TASK TO COMPLETE.
Look through the data below for the line with "Boost efficiency by", and transcribe it exactly together with each line after it up to and including the line with "10 articles". Give nothing else.

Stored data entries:
# # #

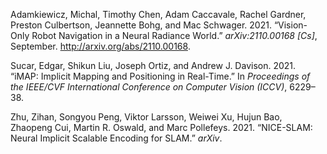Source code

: Adamkiewicz, Michal, Timothy Chen, Adam Caccavale, Rachel Gardner,
Preston Culbertson, Jeannette Bohg, and Mac Schwager. 2021. “Vision-Only
Robot Navigation in a Neural Radiance World.” *arXiv:2110.00168 \[Cs\]*,
September. <http://arxiv.org/abs/2110.00168>.

Sucar, Edgar, Shikun Liu, Joseph Ortiz, and Andrew J. Davison. 2021.
“<span class="nocase">iMAP</span>: Implicit Mapping and Positioning in
Real-Time.” In *Proceedings of the IEEE/CVF International Conference on
Computer Vision (ICCV)*, 6229–38.

Zhu, Zihan, Songyou Peng, Viktor Larsson, Weiwei Xu, Hujun Bao, Zhaopeng
Cui, Martin R. Oswald, and Marc Pollefeys. 2021. “NICE-SLAM: Neural
Implicit Scalable Encoding for SLAM.” *arXiv*.

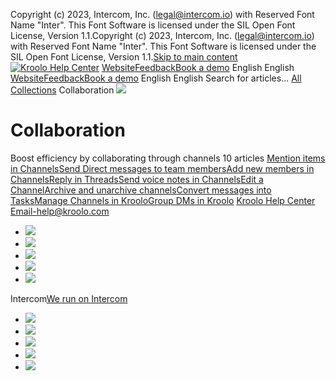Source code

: Copyright (c) 2023, Intercom, Inc. (legal@intercom.io) with Reserved Font Name "Inter". This Font Software is licensed under the SIL Open Font License, Version 1.1.Copyright (c) 2023, Intercom, Inc. (legal@intercom.io) with Reserved Font Name "Inter". This Font Software is licensed under the SIL Open Font License, Version 1.1.[Skip to main content](https://help.kroolo.com/en/collections/9304752-collaboration#main-content)
[![Kroolo Help Center](https://downloads.intercomcdn.com/i/o/h4qkzypg/611116/ee699fbf23fef0f6d8d4f666d84c/37cdcedd14003d8fdcfdeda0a05c09cb)](https://help.kroolo.com/en/)
[Website](https://kroolo.com/)[Feedback](https://kroolo.featurebase.app/)[Book a demo](https://kroolo.com/book-demo)
English
English
[Website](https://kroolo.com/)[Feedback](https://kroolo.featurebase.app/)[Book a demo](https://kroolo.com/book-demo)
English
English
Search for articles...
[All Collections](https://help.kroolo.com/en/)
Collaboration
![](https://downloads.intercomcdn.com/i/o/569731/4b6b75624c8fb4702b767091/86afc18fb07d85268f5a58b80afc0f60.png)
# Collaboration
Boost efficiency by collaborating through channels
10 articles
[Mention items in Channels](https://help.kroolo.com/en/articles/9520182-mention-items-in-channels)[Send Direct messages to team members](https://help.kroolo.com/en/articles/9520235-send-direct-messages-to-team-members)[Add new members in Channels](https://help.kroolo.com/en/articles/9520275-add-new-members-in-channels)[Reply in Threads](https://help.kroolo.com/en/articles/9928936-reply-in-threads)[Send voice notes in Channels](https://help.kroolo.com/en/articles/9936952-send-voice-notes-in-channels)[Edit a Channel](https://help.kroolo.com/en/articles/9950724-edit-a-channel)[Archive and unarchive channels](https://help.kroolo.com/en/articles/9955128-archive-and-unarchive-channels)[Convert messages into Tasks](https://help.kroolo.com/en/articles/9950728-convert-messages-into-tasks)[Manage Channels in Kroolo](https://help.kroolo.com/en/articles/9955151-manage-channels-in-kroolo)[Group DMs in Kroolo](https://help.kroolo.com/en/articles/10095559-group-dms-in-kroolo)
[Kroolo Help Center](https://help.kroolo.com/en/)
Email-help@kroolo.com
  * [![](https://intercom.help/kroolo/assets/svg/icon:social-facebook/FFFFFF)](https://www.facebook.com/profile.php?id=61553808299270)
  * [![](https://intercom.help/kroolo/assets/svg/icon:social-linkedin/FFFFFF)](https://www.linkedin.com/company/getkroolo)
  * [![](https://intercom.help/kroolo/assets/svg/icon:social-instagram/FFFFFF)](https://www.instagram.com/getkroolo)
  * [![](https://intercom.help/kroolo/assets/svg/icon:social-youtube/FFFFFF)](https://www.youtube.com/@getkroolo/featured)
  * [![](https://intercom.help/kroolo/assets/svg/icon:social-twitter-x/FFFFFF)](https://www.twitter.com/getkroolo)


Intercom[We run on Intercom](https://www.intercom.com/intercom-link?company=Kroolo&solution=customer-support&utm_campaign=intercom-link&utm_content=We+run+on+Intercom&utm_medium=help-center&utm_referrer=https%3A%2F%2Fhelp.kroolo.com%2Fen%2Fcollections%2F9304752-collaboration&utm_source=desktop-web)
  * [![](https://intercom.help/kroolo/assets/svg/icon:social-facebook/FFFFFF)](https://www.facebook.com/profile.php?id=61553808299270)
  * [![](https://intercom.help/kroolo/assets/svg/icon:social-linkedin/FFFFFF)](https://www.linkedin.com/company/getkroolo)
  * [![](https://intercom.help/kroolo/assets/svg/icon:social-instagram/FFFFFF)](https://www.instagram.com/getkroolo)
  * [![](https://intercom.help/kroolo/assets/svg/icon:social-youtube/FFFFFF)](https://www.youtube.com/@getkroolo/featured)
  * [![](https://intercom.help/kroolo/assets/svg/icon:social-twitter-x/FFFFFF)](https://www.twitter.com/getkroolo)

# # #

ANSWER TO THE EXERCISE.
Boost efficiency by collaborating through channels
10 articles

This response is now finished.